The harness cross-check runs before the model ever sees the change. If a script won’t even start, the gate fails right there. No tokens spent. Delta re-verification narrows what gets re-checked on a retry to the one criterion that just failed, instead of re-walking the whole product requirement. The evidence bundle writes a single signed file at the end of every gate run, listing what went in and what came out, so I can audit any past decision. The doom-loop detector spots when the same failure keeps repeating across retries and breaks the loop instead of grinding. The false-pass eval is a standing metric: it tracks how often the gate has approved something that later turned out broken.

The other three needed real work, and they all came down to the same question: how much does each reviewer need to see?

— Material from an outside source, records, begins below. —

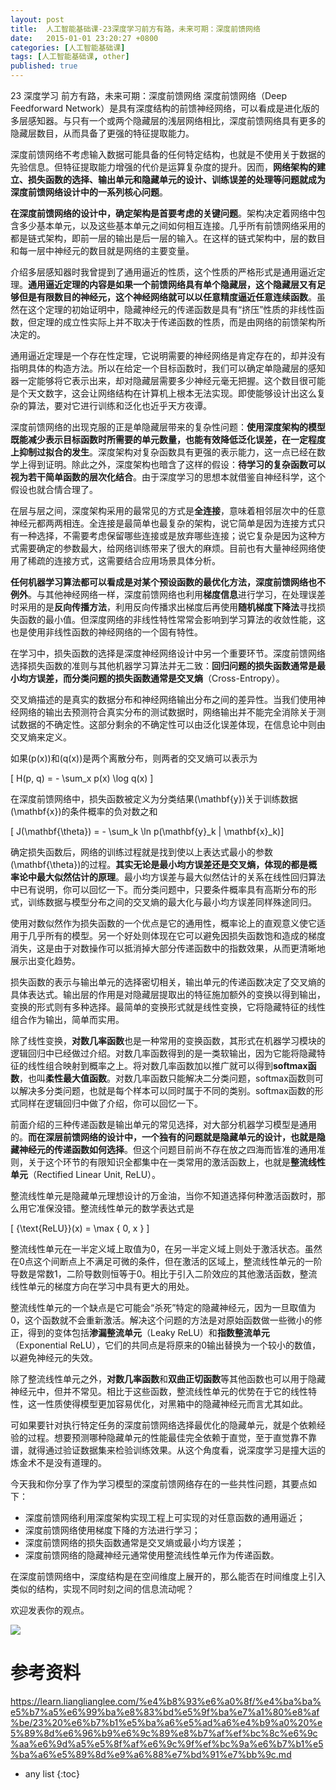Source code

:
 ```yaml
---
layout: post
title:  人工智能基础课-23深度学习前方有路，未来可期：深度前馈网络
date:   2015-01-01 23:20:27 +0800
categories: [人工智能基础课]
tags: [人工智能基础课, other]
published: true
---
```




23 深度学习 前方有路，未来可期：深度前馈网络
深度前馈网络（Deep Feedforward Network）是具有深度结构的前馈神经网络，可以看成是进化版的多层感知器。与只有一个或两个隐藏层的浅层网络相比，深度前馈网络具有更多的隐藏层数目，从而具备了更强的特征提取能力。

深度前馈网络不考虑输入数据可能具备的任何特定结构，也就是不使用关于数据的先验信息。但特征提取能力增强的代价是运算复杂度的提升。因而，**网络架构的建立、损失函数的选择、输出单元和隐藏单元的设计、训练误差的处理等问题就成为深度前馈网络设计中的一系列核心问题**。

**在深度前馈网络的设计中，确定架构是首要考虑的关键问题**。架构决定着网络中包含多少基本单元，以及这些基本单元之间如何相互连接。几乎所有前馈网络采用的都是链式架构，即前一层的输出是后一层的输入。在这样的链式架构中，层的数目和每一层中神经元的数目就是网络的主要变量。

介绍多层感知器时我曾提到了通用逼近的性质，这个性质的严格形式是通用逼近定理。**通用逼近定理的内容是如果一个前馈网络具有单个隐藏层，这个隐藏层又有足够但是有限数目的神经元，这个神经网络就可以以任意精度逼近任意连续函数**。虽然在这个定理的初始证明中，隐藏神经元的传递函数是具有“挤压”性质的非线性函数，但定理的成立性实际上并不取决于传递函数的性质，而是由网络的前馈架构所决定的。

通用逼近定理是一个存在性定理，它说明需要的神经网络是肯定存在的，却并没有指明具体的构造方法。所以在给定一个目标函数时，我们可以确定单隐藏层的感知器一定能够将它表示出来，却对隐藏层需要多少神经元毫无把握。这个数目很可能是个天文数字，这会让网络结构在计算机上根本无法实现。即使能够设计出这么复杂的算法，要对它进行训练和泛化也近乎天方夜谭。

深度前馈网络的出现克服的正是单隐藏层带来的复杂性问题：**使用深度架构的模型既能减少表示目标函数时所需要的单元数量，也能有效降低泛化误差，在一定程度上抑制过拟合的发生**。深度架构对复杂函数具有更强的表示能力，这一点已经在数学上得到证明。除此之外，深度架构也暗含了这样的假设：**待学习的复杂函数可以视为若干简单函数的层次化结合**。由于深度学习的思想本就借鉴自神经科学，这个假设也就合情合理了。

在层与层之间，深度架构采用的最常见的方式是**全连接**，意味着相邻层次中的任意神经元都两两相连。全连接是最简单也最复杂的架构，说它简单是因为连接方式只有一种选择，不需要考虑保留哪些连接或是放弃哪些连接；说它复杂是因为这种方式需要确定的参数最大，给网络训练带来了很大的麻烦。目前也有大量神经网络使用了稀疏的连接方式，这需要结合应用场景具体分析。

**任何机器学习算法都可以看成是对某个预设函数的最优化方法，深度前馈网络也不例外**。与其他神经网络一样，深度前馈网络也利用**梯度信息**进行学习，在处理误差时采用的是**反向传播方法**，利用反向传播求出梯度后再使用**随机梯度下降法**寻找损失函数的最小值。但深度网络的非线性特性常常会影响到学习算法的收敛性能，这也是使用非线性函数的神经网络的一个固有特性。

在学习中，损失函数的选择是深度神经网络设计中另一个重要环节。深度前馈网络选择损失函数的准则与其他机器学习算法并无二致：**回归问题的损失函数通常是最小均方误差，而分类问题的损失函数通常是交叉熵**（Cross-Entropy）。

交叉熵描述的是真实的数据分布和神经网络输出分布之间的差异性。当我们使用神经网络的输出去预测符合真实分布的测试数据时，网络输出并不能完全消除关于测试数据的不确定性。这部分剩余的不确定性可以由泛化误差体现，在信息论中则由交叉熵来定义。

如果\(p(x)\)和\(q(x)\)是两个离散分布，则两者的交叉熵可以表示为

\[ H(p, q) = - \\sum_x p(x) \\log q(x) \]

在深度前馈网络中，损失函数被定义为分类结果\(\\mathbf{y}\)关于训练数据\(\\mathbf{x}\)的条件概率的负对数之和

\[ J(\\mathbf{\\theta}) = - \\sum_k \\ln p(\\mathbf{y}_k | \\mathbf{x}_k)\]

确定损失函数后，网络的训练过程就是找到使以上表达式最小的参数\(\\mathbf{\\theta}\)的过程。**其实无论是最小均方误差还是交叉熵，体现的都是概率论中最大似然估计的原理**。最小均方误差与最大似然估计的关系在线性回归算法中已有说明，你可以回忆一下。而分类问题中，只要条件概率具有高斯分布的形式，训练数据与模型分布之间的交叉熵的最大化与最小均方误差同样殊途同归。

使用对数似然作为损失函数的一个优点是它的通用性，概率论上的直观意义使它适用于几乎所有的模型。另一个好处则体现在它可以避免因损失函数饱和造成的梯度消失，这是由于对数操作可以抵消掉大部分传递函数中的指数效果，从而更清晰地展示出变化趋势。

损失函数的表示与输出单元的选择密切相关，输出单元的传递函数决定了交叉熵的具体表达式。输出层的作用是对隐藏层提取出的特征施加额外的变换以得到输出，变换的形式则有多种选择。最简单的变换形式就是线性变换，它将隐藏特征的线性组合作为输出，简单而实用。

除了线性变换，**对数几率函数**也是一种常用的变换函数，其形式在机器学习模块的逻辑回归中已经做过介绍。对数几率函数得到的是一类软输出，因为它能将隐藏特征的线性组合映射到概率之上。将对数几率函数加以推广就可以得到**softmax函数**，也叫**柔性最大值函数**。对数几率函数只能解决二分类问题，softmax函数则可以解决多分类问题，也就是每个样本可以同时属于不同的类别。softmax函数的形式同样在逻辑回归中做了介绍，你可以回忆一下。

前面介绍的三种传递函数是输出单元的常见选择，对大部分机器学习模型是通用的。**而在深层前馈网络的设计中，一个独有的问题就是隐藏单元的设计，也就是隐藏神经元的传递函数如何选择**。但这个问题目前尚不存在放之四海而皆准的通用准则，关于这个环节的有限知识全都集中在一类常用的激活函数上，也就是**整流线性单元**（Rectified Linear Unit, ReLU）。

整流线性单元是隐藏单元理想设计的万金油，当你不知道选择何种激活函数时，那么用它准保没错。整流线性单元的数学表达式是

\[ {\\text{ReLU}}(x) = \\max { 0, x } \]

整流线性单元在一半定义域上取值为0，在另一半定义域上则处于激活状态。虽然在0点这个间断点上不满足可微的条件，但在激活的区域上，整流线性单元的一阶导数是常数1，二阶导数则恒等于0。相比于引入二阶效应的其他激活函数，整流线性单元的梯度方向在学习中具有更大的用处。

整流线性单元的一个缺点是它可能会“杀死”特定的隐藏神经元，因为一旦取值为0，这个函数就不会重新激活。解决这个问题的方法是对原始函数做一些微小的修正，得到的变体包括**渗漏整流单元**（Leaky ReLU）和**指数整流单元**（Exponential ReLU），它们的共同点是将原来的0输出替换为一个较小的数值，以避免神经元的失效。

除了整流线性单元之外，**对数几率函数**和**双曲正切函数**等其他函数也可以用于隐藏神经元中，但并不常见。相比于这些函数，整流线性单元的优势在于它的线性特性，这一性质使得模型更加容易优化，对黑箱中的隐藏神经元而言尤其如此。

可如果要针对执行特定任务的深度前馈网络选择最优化的隐藏单元，就是个依赖经验的过程。想要预测哪种隐藏单元的性能最佳完全依赖于直觉，至于直觉靠不靠谱，就得通过验证数据集来检验训练效果。从这个角度看，说深度学习是撞大运的炼金术不是没有道理的。

今天我和你分享了作为学习模型的深度前馈网络存在的一些共性问题，其要点如下：

* 深度前馈网络利用深度架构实现工程上可实现的对任意函数的通用逼近；
* 深度前馈网络使用梯度下降的方法进行学习；
* 深度前馈网络的损失函数通常是交叉熵或最小均方误差；
* 深度前馈网络的隐藏神经元通常使用整流线性单元作为传递函数。

在深度前馈网络中，深度结构是在空间维度上展开的，那么能否在时间维度上引入类似的结构，实现不同时刻之间的信息流动呢？

欢迎发表你的观点。

![](https://learn.lianglianglee.com/%e4%b8%93%e6%a0%8f/%e4%ba%ba%e5%b7%a5%e6%99%ba%e8%83%bd%e5%9f%ba%e7%a1%80%e8%af%be/assets/069de9897e302f8f9dc372b7459a0ec1.jpg)




# 参考资料

https://learn.lianglianglee.com/%e4%b8%93%e6%a0%8f/%e4%ba%ba%e5%b7%a5%e6%99%ba%e8%83%bd%e5%9f%ba%e7%a1%80%e8%af%be/23%20%e6%b7%b1%e5%ba%a6%e5%ad%a6%e4%b9%a0%20%e5%89%8d%e6%96%b9%e6%9c%89%e8%b7%af%ef%bc%8c%e6%9c%aa%e6%9d%a5%e5%8f%af%e6%9c%9f%ef%bc%9a%e6%b7%b1%e5%ba%a6%e5%89%8d%e9%a6%88%e7%bd%91%e7%bb%9c.md

* any list
{:toc}
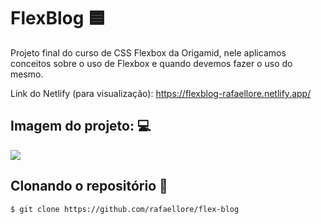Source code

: # FlexBlog 🟦

Projeto final do curso de CSS Flexbox da Origamid, nele aplicamos conceitos sobre o uso de Flexbox e quando devemos fazer o uso do mesmo.

Link do Netlify (para visualização): https://flexblog-rafaellore.netlify.app/

## Imagem do projeto: 💻

<img src="https://i.imgur.com/krlXtLv.png">

## Clonando o repositório :rocket:
```bash
$ git clone https://github.com/rafaellore/flex-blog
```
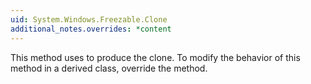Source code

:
 ```yaml
---
uid: System.Windows.Freezable.Clone
additional_notes.overrides: *content
---
```


<p>This method uses <xref href="System.Windows.Freezable.CloneCore(System.Windows.Freezable)"></xref> to produce the clone. To modify the behavior of this method in a derived class, override the <xref href="System.Windows.Freezable.CloneCore(System.Windows.Freezable)"></xref> method.</p>


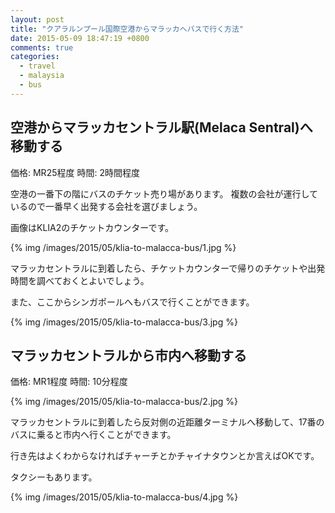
 ```yaml
---
layout: post
title: "クアラルンプール国際空港からマラッカへバスで行く方法"
date: 2015-05-09 18:47:19 +0800
comments: true
categories: 
  - travel
  - malaysia
  - bus
---
```


## 空港からマラッカセントラル駅(Melaca Sentral)へ移動する

価格: MR25程度
時間: 2時間程度

<!--more-->

空港の一番下の階にバスのチケット売り場があります。
複数の会社が運行しているので一番早く出発する会社を選びましょう。

画像はKLIA2のチケットカウンターです。

{% img /images/2015/05/klia-to-malacca-bus/1.jpg %}

マラッカセントラルに到着したら、チケットカウンターで帰りのチケットや出発時間を調べておくとよいでしょう。

また、ここからシンガポールへもバスで行くことができます。

{% img /images/2015/05/klia-to-malacca-bus/3.jpg %}

## マラッカセントラルから市内へ移動する

価格: MR1程度
時間: 10分程度

{% img /images/2015/05/klia-to-malacca-bus/2.jpg %}

マラッカセントラルに到着したら反対側の近距離ターミナルへ移動して、17番のバスに乗ると市内へ行くことができます。

行き先はよくわからなければチャーチとかチャイナタウンとか言えばOKです。

タクシーもあります。

{% img /images/2015/05/klia-to-malacca-bus/4.jpg %}
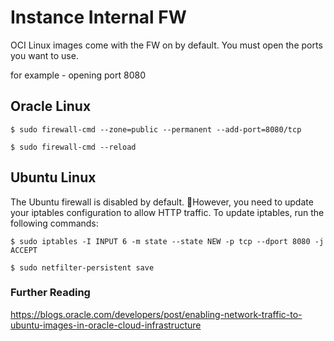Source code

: # Instance Internal FW

OCI Linux images come with the FW on by default.
You must open the ports you want to use.

for example - opening port 8080

## Oracle Linux

```$ sudo firewall-cmd --zone=public --permanent --add-port=8080/tcp```

```$ sudo firewall-cmd --reload```


## Ubuntu Linux
The Ubuntu firewall is disabled by default. However, you need to update your iptables configuration to allow HTTP traffic.
To update iptables, run the following commands:

```$ sudo iptables -I INPUT 6 -m state --state NEW -p tcp --dport 8080 -j ACCEPT```

```$ sudo netfilter-persistent save```

### Further Reading

https://blogs.oracle.com/developers/post/enabling-network-traffic-to-ubuntu-images-in-oracle-cloud-infrastructure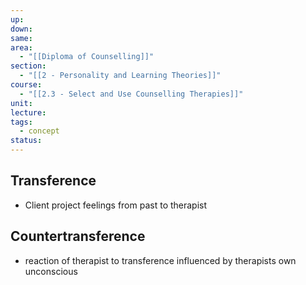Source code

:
 ```yaml
---
up: 
down: 
same: 
area:
  - "[[Diploma of Counselling]]"
section:
  - "[[2 - Personality and Learning Theories]]"
course:
  - "[[2.3 - Select and Use Counselling Therapies]]"
unit: 
lecture: 
tags:
  - concept
status:
---
```

## Transference
- Client project feelings from past to therapist

## Countertransference
- reaction of therapist to transference influenced by therapists own unconscious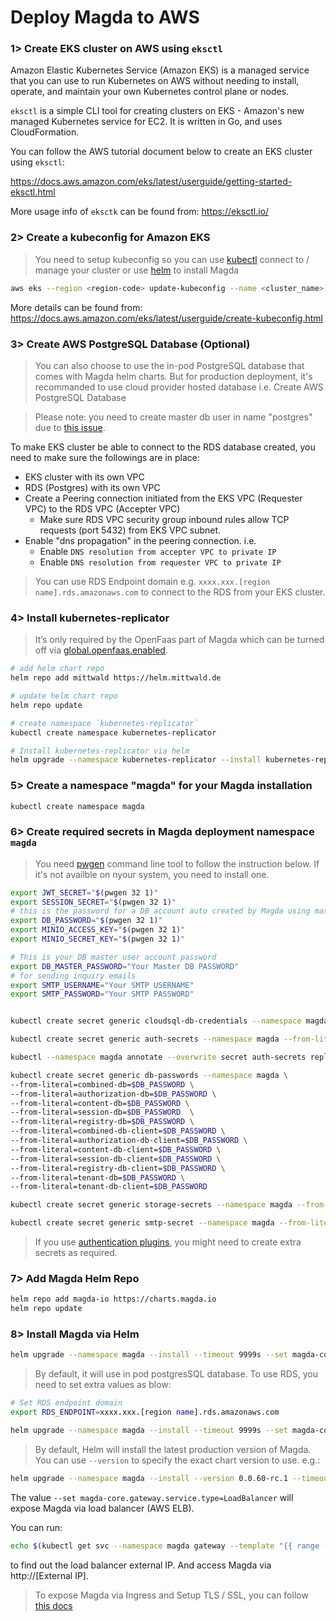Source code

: # Deploy Magda to AWS

### 1> Create EKS cluster on AWS using `eksctl`

Amazon Elastic Kubernetes Service (Amazon EKS) is a managed service that you can use to run Kubernetes on AWS without needing to install, operate, and maintain your own Kubernetes control plane or nodes.

`eksctl` is a simple CLI tool for creating clusters on EKS - Amazon's new managed Kubernetes service for EC2. It is written in Go, and uses CloudFormation.

You can follow the AWS tutorial document below to create an EKS cluster using `eksctl`:

https://docs.aws.amazon.com/eks/latest/userguide/getting-started-eksctl.html

More usage info of `eksctk` can be found from: https://eksctl.io/

### 2> Create a kubeconfig for Amazon EKS

> You need to setup kubeconfig so you can use [kubectl](https://kubernetes.io/docs/tasks/tools/) connect to / manage your cluster or use [helm](https://helm.sh/) to install Magda

```bash
aws eks --region <region-code> update-kubeconfig --name <cluster_name>
```

More details can be found from: https://docs.aws.amazon.com/eks/latest/userguide/create-kubeconfig.html

### 3> Create AWS PostgreSQL Database (Optional)

> You can also choose to use the in-pod PostgreSQL database that comes with Magda helm charts. But for production deployment, it's recommanded to use cloud provider hosted database i.e. Create AWS PostgreSQL Database

> Please note: you need to create master db user in name "postgres" due to [this issue](https://github.com/magda-io/magda/issues/3126).

To make EKS cluster be able to connect to the RDS database created, you need to make sure the followings are in place:

- EKS cluster with its own VPC
- RDS (Postgres) with its own VPC
- Create a Peering connection initiated from the EKS VPC (Requester VPC) to the RDS VPC (Accepter VPC)
  - Make sure RDS VPC security group inbound rules allow TCP requests (port 5432) from EKS VPC subnet.
- Enable "dns propagation" in the peering connection. i.e.
  - Enable `DNS resolution from accepter VPC to private IP`
  - Enable `DNS resolution from requester VPC to private IP`

> You can use RDS Endpoint domain e.g. `xxxx.xxx.[region name].rds.amazonaws.com` to connect to the RDS from your EKS cluster.

### 4> Install kubernetes-replicator

> It’s only required by the OpenFaas part of Magda which can be turned off via [global.openfaas.enabled](https://github.com/magda-io/magda/tree/master/deploy/helm/magda).

```bash
# add helm chart repo
helm repo add mittwald https://helm.mittwald.de

# update helm chart repo
helm repo update

# create namespace `kubernetes-replicator`
kubectl create namespace kubernetes-replicator

# Install kubernetes-replicator via helm
helm upgrade --namespace kubernetes-replicator --install kubernetes-replicator mittwald/kubernetes-replicator
```

### 5> Create a namespace "magda" for your Magda installation

```bash
kubectl create namespace magda
```

### 6> Create required secrets in Magda deployment namespace `magda`

> You need [pwgen](https://linux.die.net/man/1/pwgen) command line tool to follow the instruction below. If it's not availble on nyour system, you need to install one.

```bash
export JWT_SECRET="$(pwgen 32 1)"
export SESSION_SECRET="$(pwgen 32 1)"
# this is the password for a DB account auto created by Magda using master DB account
export DB_PASSWORD="$(pwgen 32 1)"
export MINIO_ACCESS_KEY="$(pwgen 32 1)"
export MINIO_SECRET_KEY="$(pwgen 32 1)"

# This is your DB master user account password
export DB_MASTER_PASSWORD="Your Master DB PASSWORD"
# for sending inquiry emails
export SMTP_USERNAME="Your SMTP USERNAME"
export SMTP_PASSWORD="Your SMTP PASSWORD"


kubectl create secret generic cloudsql-db-credentials --namespace magda --from-literal=password=$DB_MASTER_PASSWORD

kubectl create secret generic auth-secrets --namespace magda --from-literal=jwt-secret=$JWT_SECRET --from-literal=session-secret=$SESSION_SECRET

kubectl --namespace magda annotate --overwrite secret auth-secrets replicator.v1.mittwald.de/replication-allowed=true replicator.v1.mittwald.de/replication-allowed-namespaces=magda-openfaas-fn

kubectl create secret generic db-passwords --namespace magda \
--from-literal=combined-db=$DB_PASSWORD \
--from-literal=authorization-db=$DB_PASSWORD \
--from-literal=content-db=$DB_PASSWORD \
--from-literal=session-db=$DB_PASSWORD  \
--from-literal=registry-db=$DB_PASSWORD \
--from-literal=combined-db-client=$DB_PASSWORD \
--from-literal=authorization-db-client=$DB_PASSWORD \
--from-literal=content-db-client=$DB_PASSWORD \
--from-literal=session-db-client=$DB_PASSWORD \
--from-literal=registry-db-client=$DB_PASSWORD \
--from-literal=tenant-db=$DB_PASSWORD \
--from-literal=tenant-db-client=$DB_PASSWORD

kubectl create secret generic storage-secrets --namespace magda --from-literal=accesskey=$MINIO_ACCESS_KEY --from-literal=secretkey=$MINIO_SECRET_KEY

kubectl create secret generic smtp-secret --namespace magda --from-literal=username=$SMTP_USERNAME --from-literal=password=$SMTP_PASSWORD
```

> If you use [authentication plugins](https://github.com/magda-io/magda/blob/master/docs/docs/authentication-plugin-spec.md), you might need to create extra secrets as required.

### 7> Add Magda Helm Repo

```bash
helm repo add magda-io https://charts.magda.io
helm repo update
```

### 8> Install Magda via Helm

```bash
helm upgrade --namespace magda --install --timeout 9999s --set magda-core.gateway.service.type=LoadBalancer magda magda-io/magda
```

> By default, it will use in pod postgresSQL database. To use RDS, you need to set extra values as blow:

```bash
# Set RDS endpoint domain
export RDS_ENDPOINT=xxxx.xxx.[region name].rds.amazonaws.com

helm upgrade --namespace magda --install --timeout 9999s --set magda-core.gateway.service.type=LoadBalancer,global.useCombinedDb=false,global.useCloudSql=false,global.useAwsRdsDb=true,global.awsRdsEndpoint=$RDS_ENDPOINT magda magda-io/magda
```

> By default, Helm will install the latest production version of Magda. You can use `--version` to specify the exact chart version to use. e.g.:

```bash
helm upgrade --namespace magda --install --version 0.0.60-rc.1 --timeout 9999s --set magda-core.gateway.service.type=LoadBalancer magda magda-io/magda
```

The value `--set magda-core.gateway.service.type=LoadBalancer` will expose Magda via load balancer (AWS ELB).

You can run:

```bash
echo $(kubectl get svc --namespace magda gateway --template "{{ range (index .status.loadBalancer.ingress 0) }}{{ . }}{{ end }}")
```

to find out the load balancer external IP. And access Magda via http://[External IP].

> To expose Magda via Ingress and Setup TLS / SSL, you can follow [this docs](https://docs.microsoft.com/en-us/azure/aks/ingress-tls)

Specialist fan-out is the answer for who does what. Four specialists run side by side (code quality, documentation, performance, security), and each one only reads the files that fall under its remit. Documentation only sees doc files; the others only see code. Every specialist also has a “do not flag” block longer than the prompt telling it what to look for: no style, no naming, no whitespace, no speculative issues, no missing-tests preferences. That block cuts more noise than any positive-prompt tweak I tried.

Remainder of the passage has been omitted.